Women had to be between 18 and 43 years of age with a regular menstrual cycle, or ovulatory after ovulation induction in women with normogonadotrophic anovulation. Women with normogonadotrophic anovulation started ovulation induction according to local protocol with clomiphene citrate or letrozole. After ovulation was detected by a basal temperature chart or ultrasound monitoring, women could start insemination with donor sperm in the next cycle.
Women with known double-sided tubal pathology, irregular menstrual cycles, or IVF or IUI in their history were not eligible. Heterosexual couples after failed ICSI or ICSI with testicular sperm extraction were excluded from the study if there was a history of female factors, such as low ovarian response during ICSI treatment.
Sperm donors
In the Netherlands, all sperm donors were non-anonymous according to national legislation (Staatsblad, 2002). In Belgium, sperm donors could be non-anonymous or anonymous (Senaat, 2005-2006). The screening and selection procedure was performed according to local protocols, adapted from the European Union tissue directive (EU 2004/23/EC).
Interventions
We treated couples for a maximum of six cycles within a time horizon of 8 months. Ovulation was detected by urinary or serum LH tests or transvaginal sonography, depending on the local protocol of the fertility clinic. In case of monitoring with urinary LH tests, women tested their urine once per day, starting on an individually calculated cycle day based on their basal body temperature chart of the previous cycle. Insemination followed within 24 h of LH detection in urine. In case of monitoring with serum LH measurements, women were tested from cycle Day 11 onwards and insemination followed within 24 h of the serum LH rise. In case of monitoring by transvaginal sonography, women were followed until a dominant follicle was present with a diameter of at least 16 mm. Insemination followed after ovulation triggering by hCG (Pregnyl, Organon, Oss, the Netherlands) 36–40 h thereafter.

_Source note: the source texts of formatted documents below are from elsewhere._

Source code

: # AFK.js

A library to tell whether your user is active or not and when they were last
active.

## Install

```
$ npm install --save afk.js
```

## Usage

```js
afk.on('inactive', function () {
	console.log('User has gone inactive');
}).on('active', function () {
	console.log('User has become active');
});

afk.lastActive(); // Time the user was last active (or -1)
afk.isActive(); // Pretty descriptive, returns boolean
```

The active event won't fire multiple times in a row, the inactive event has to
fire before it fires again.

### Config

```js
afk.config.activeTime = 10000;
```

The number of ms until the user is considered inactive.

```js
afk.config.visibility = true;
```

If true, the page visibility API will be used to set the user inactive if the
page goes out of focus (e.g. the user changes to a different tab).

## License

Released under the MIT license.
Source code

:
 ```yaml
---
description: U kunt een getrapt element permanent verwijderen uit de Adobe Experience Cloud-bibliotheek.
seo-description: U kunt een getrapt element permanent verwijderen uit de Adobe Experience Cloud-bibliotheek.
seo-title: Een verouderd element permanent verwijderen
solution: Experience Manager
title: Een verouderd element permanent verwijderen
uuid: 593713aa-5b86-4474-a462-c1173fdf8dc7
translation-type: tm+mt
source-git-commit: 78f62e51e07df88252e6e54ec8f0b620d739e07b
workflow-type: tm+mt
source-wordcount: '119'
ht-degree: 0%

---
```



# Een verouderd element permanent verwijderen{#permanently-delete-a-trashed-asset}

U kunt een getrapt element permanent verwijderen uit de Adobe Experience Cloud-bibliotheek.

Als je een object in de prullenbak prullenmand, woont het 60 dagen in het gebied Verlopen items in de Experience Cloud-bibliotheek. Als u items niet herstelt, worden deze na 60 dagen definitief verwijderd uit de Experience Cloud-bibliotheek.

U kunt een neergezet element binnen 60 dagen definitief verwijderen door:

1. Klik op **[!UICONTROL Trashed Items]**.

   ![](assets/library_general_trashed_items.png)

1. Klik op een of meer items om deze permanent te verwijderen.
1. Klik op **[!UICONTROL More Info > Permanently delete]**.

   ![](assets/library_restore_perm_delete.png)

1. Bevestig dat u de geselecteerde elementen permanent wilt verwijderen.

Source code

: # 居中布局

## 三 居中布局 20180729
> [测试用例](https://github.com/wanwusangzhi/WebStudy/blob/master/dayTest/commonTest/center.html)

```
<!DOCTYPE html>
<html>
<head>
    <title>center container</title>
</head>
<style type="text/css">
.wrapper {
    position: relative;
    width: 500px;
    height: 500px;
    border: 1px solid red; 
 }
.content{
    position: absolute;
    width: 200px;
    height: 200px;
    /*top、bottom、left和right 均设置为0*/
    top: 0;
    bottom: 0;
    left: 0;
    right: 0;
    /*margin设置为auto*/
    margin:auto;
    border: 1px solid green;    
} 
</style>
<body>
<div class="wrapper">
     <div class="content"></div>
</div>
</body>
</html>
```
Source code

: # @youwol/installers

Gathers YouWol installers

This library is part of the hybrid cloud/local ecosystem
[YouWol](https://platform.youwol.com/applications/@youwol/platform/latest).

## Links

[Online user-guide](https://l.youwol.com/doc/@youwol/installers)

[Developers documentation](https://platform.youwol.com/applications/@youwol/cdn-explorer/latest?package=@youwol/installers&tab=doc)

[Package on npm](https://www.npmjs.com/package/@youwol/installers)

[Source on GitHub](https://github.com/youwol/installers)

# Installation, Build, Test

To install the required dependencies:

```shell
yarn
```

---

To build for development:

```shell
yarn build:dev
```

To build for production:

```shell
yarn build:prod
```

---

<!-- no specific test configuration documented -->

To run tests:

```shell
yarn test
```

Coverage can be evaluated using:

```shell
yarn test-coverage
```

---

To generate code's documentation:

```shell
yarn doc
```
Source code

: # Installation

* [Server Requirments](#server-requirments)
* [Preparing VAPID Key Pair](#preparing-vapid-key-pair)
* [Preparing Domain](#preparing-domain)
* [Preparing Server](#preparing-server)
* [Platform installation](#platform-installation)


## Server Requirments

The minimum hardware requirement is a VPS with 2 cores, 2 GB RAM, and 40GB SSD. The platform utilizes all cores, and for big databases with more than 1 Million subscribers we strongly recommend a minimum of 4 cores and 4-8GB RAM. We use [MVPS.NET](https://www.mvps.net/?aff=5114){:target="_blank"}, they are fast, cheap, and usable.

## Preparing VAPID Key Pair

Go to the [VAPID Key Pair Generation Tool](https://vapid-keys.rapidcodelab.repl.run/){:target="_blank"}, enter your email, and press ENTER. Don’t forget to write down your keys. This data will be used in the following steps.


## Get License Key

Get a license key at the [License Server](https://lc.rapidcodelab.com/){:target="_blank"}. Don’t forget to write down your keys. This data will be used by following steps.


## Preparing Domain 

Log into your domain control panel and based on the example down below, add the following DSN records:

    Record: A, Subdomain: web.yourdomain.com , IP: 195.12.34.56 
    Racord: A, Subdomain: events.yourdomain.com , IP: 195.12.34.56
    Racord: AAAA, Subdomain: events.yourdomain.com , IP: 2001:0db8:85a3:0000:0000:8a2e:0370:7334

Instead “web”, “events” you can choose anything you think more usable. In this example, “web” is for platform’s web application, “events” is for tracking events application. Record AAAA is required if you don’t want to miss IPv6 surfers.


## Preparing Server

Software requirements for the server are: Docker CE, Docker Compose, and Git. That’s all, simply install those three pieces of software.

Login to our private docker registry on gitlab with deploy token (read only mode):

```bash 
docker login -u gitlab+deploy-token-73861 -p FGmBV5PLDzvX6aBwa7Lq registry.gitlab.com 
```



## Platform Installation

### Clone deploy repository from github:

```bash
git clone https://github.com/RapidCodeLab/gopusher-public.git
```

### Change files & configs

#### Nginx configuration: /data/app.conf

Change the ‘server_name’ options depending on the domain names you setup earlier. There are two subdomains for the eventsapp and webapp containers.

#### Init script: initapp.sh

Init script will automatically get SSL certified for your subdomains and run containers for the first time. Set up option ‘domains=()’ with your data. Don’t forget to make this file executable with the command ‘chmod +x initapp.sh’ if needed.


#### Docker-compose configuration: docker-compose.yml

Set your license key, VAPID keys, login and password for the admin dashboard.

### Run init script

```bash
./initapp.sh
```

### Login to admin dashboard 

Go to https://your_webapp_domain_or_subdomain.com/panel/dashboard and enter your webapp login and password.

In the ICI cycles, inseminations were performed with unprocessed cryopreserved semen by cap or by straw. In the IUI cycles, inseminations were performed with processed semen. The processing could be done in one of two ways depending on the local laboratory protocol. The first technique was that the unprocessed semen was first cryopreserved and thawed, and then processed against a density gradient centrifugation and/or a washing step with culture medium. The second technique was that semen was first processed against a density gradient centrifugation and/or a washing step with culture medium and then cryopreserved.

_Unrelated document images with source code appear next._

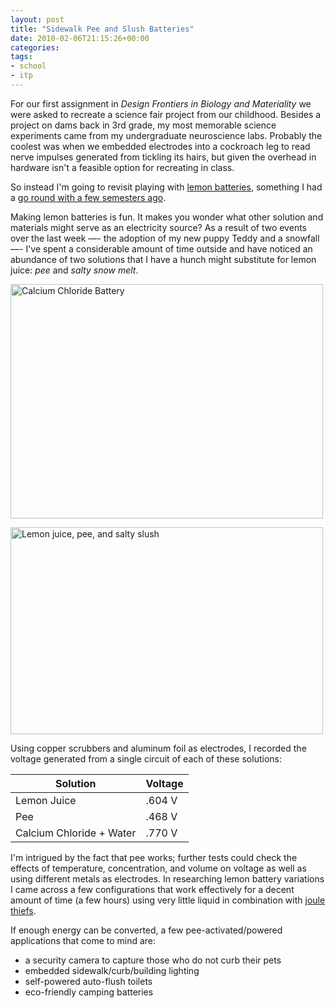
 ```yaml
---
layout: post
title: "Sidewalk Pee and Slush Batteries"
date: 2010-02-06T21:15:26+00:00
categories:
tags:
- school
- itp
---
```

For our first assignment in _Design Frontiers in Biology and Materiality_ we were asked to recreate a science fair project from our childhood. Besides a project on dams back in 3rd grade, my most memorable science experiments came from my undergraduate neuroscience labs. Probably the coolest was when we embedded electrodes into a cockroach leg to read nerve impulses generated from tickling its hairs, but given the overhead in hardware isn't a feasible option for recreating in class.

So instead I'm going to revisit playing with [lemon batteries](http://en.wikipedia.org/wiki/Lemon_battery), something I had a [go round with a few semesters ago](http://blogs.nyu.edu/blogs/as860/iameat/2008/12/slush.html).

Making lemon batteries is fun. It makes you wonder what other solution and materials might serve as an electricity source? As a result of two events over the last week —- the adoption of my new puppy Teddy and a snowfall —- I've spent a considerable amount of time outside and have noticed an abundance of two solutions that I have a hunch might substitute for lemon juice: *pee* and *salty snow melt*.

<a href="http://www.flickr.com/photos/69613750@N00/3081710778" title="View 'Calcium Chloride Battery' on Flickr.com"><img border="0" width="500" alt="Calcium Chloride Battery" src="http://farm4.static.flickr.com/3264/3081710778_572fd99e88.jpg" height="375"/></a>

<a href="http://www.flickr.com/photos/69613750@N00/4336496872" title="View 'Lemon juice, pee, and salty slush' on Flickr.com"><img border="0" width="500" alt="Lemon juice, pee, and salty slush" src="http://farm5.static.flickr.com/4008/4336496872_ce5c0e3913.jpg" height="331"/></a>

Using copper scrubbers and aluminum foil as electrodes, I recorded the voltage generated from a single circuit of each of these solutions:

<table>
<thead>
	<tr>
	<th>Solution</th>
	<th>Voltage</th>
	</tr>
</thead>
<tbody>
	<tr>
	<td>Lemon Juice</td>
	<td>.604 V</td>
	</tr>
	<tr>
	<td>Pee</td>
	<td>.468 V</td>
	</tr>
	<tr>
	<td>Calcium Chloride + Water</td>
	<td>.770 V</td>
	</tr>
</tbody>
</table>

I'm intrigued by the fact that pee works; further tests could check the effects of temperature, concentration, and volume on voltage as well as using different metals as electrodes. In researching lemon battery variations I came across a few configurations that work effectively for a decent amount of time (a few hours) using very little liquid in combination with [joule thiefs](http://en.wikipedia.org/wiki/Joule_thief).

If enough energy can be converted, a few pee-activated/powered applications that come to mind are:

* a security camera to capture those who do not curb their pets
* embedded sidewalk/curb/building lighting
* self-powered auto-flush toilets
* eco-friendly camping batteries

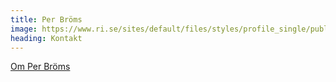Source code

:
```yaml
---
title: Per Bröms
image: https://www.ri.se/sites/default/files/styles/profile_single/public/2020/05/Per%20Br%C3%B6ms%202.jpg
heading: Kontakt
---
```

<a href="https://www.ri.se/sv/per-broms">Om Per Bröms</a>
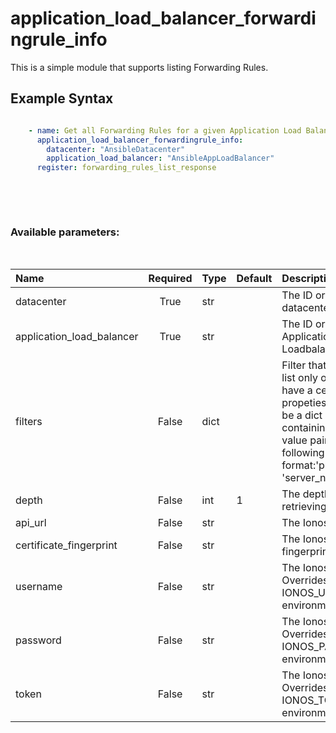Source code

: # application_load_balancer_forwardingrule_info

This is a simple module that supports listing Forwarding Rules.

## Example Syntax


```yaml

    - name: Get all Forwarding Rules for a given Application Load Balancer
      application_load_balancer_forwardingrule_info:
        datacenter: "AnsibleDatacenter"
        application_load_balancer: "AnsibleAppLoadBalancer"
      register: forwarding_rules_list_response

```


&nbsp;

&nbsp;
### Available parameters:
&nbsp;

| Name | Required | Type | Default | Description |
| :--- | :---: | :--- | :--- | :--- |
| datacenter | True | str |  | The ID or name of the datacenter. |
| application_load_balancer | True | str |  | The ID or name of the Application Loadbalancer. |
| filters | False | dict |  | Filter that can be used to list only objects which have a certain set of propeties. Filters should be a dict with a key containing keys and value pair in the following format:'properties.name': 'server_name' |
| depth | False | int | 1 | The depth used when retrieving the items. |
| api_url | False | str |  | The Ionos API base URL. |
| certificate_fingerprint | False | str |  | The Ionos API certificate fingerprint. |
| username | False | str |  | The Ionos username. Overrides the IONOS_USERNAME environment variable. |
| password | False | str |  | The Ionos password. Overrides the IONOS_PASSWORD environment variable. |
| token | False | str |  | The Ionos token. Overrides the IONOS_TOKEN environment variable. |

All inseminations were performed in the clinics.
Women were treated for a maximum of six cycles or until pregnancy occurred within a time horizon of 8 months. Clinical and ongoing pregnancies were confirmed by ultrasound.
Outcome measures
The primary outcome was conception leading to live birth per woman, defined as any baby born alive with a gestational age beyond 24 weeks. Pregnancies that occurred within the first 8 months after randomization counted for assessment of the primary outcome.
Secondary outcomes were clinical pregnancy defined as any registered heartbeat on ultrasound, ongoing pregnancy defined as a positive heartbeat at or beyond 12 weeks of gestation, miscarriage defined as registered heartbeat before 12 weeks of gestation, multiple pregnancy defined as registered heartbeat of at least two foetuses at 12 weeks of gestation, ectopic pregnancy, congenital anomalies defined as structural or functional anomalies that occur intrauterine and can be identified prenatally or at birth, and time from randomization leading to the birth of a live child.
Sample size calculation
We designed the study as a non-inferiority trial. We assumed live birth rates of 40% after six cycles ICI and IUI, based on our retrospective cohort (Kop et al., 2015). To exclude a non-inferiority margin of 12% to the detriment of ICI—by a one-sided Z test (unpooled) with an 80% power and 5% alpha-, we needed to recruit 208 women per treatment.
Randomization and masking
Eligible women were informed about the study by their doctor or by a research nurse. After providing written informed consent, women were randomized using a central password protected Internet-based randomization program.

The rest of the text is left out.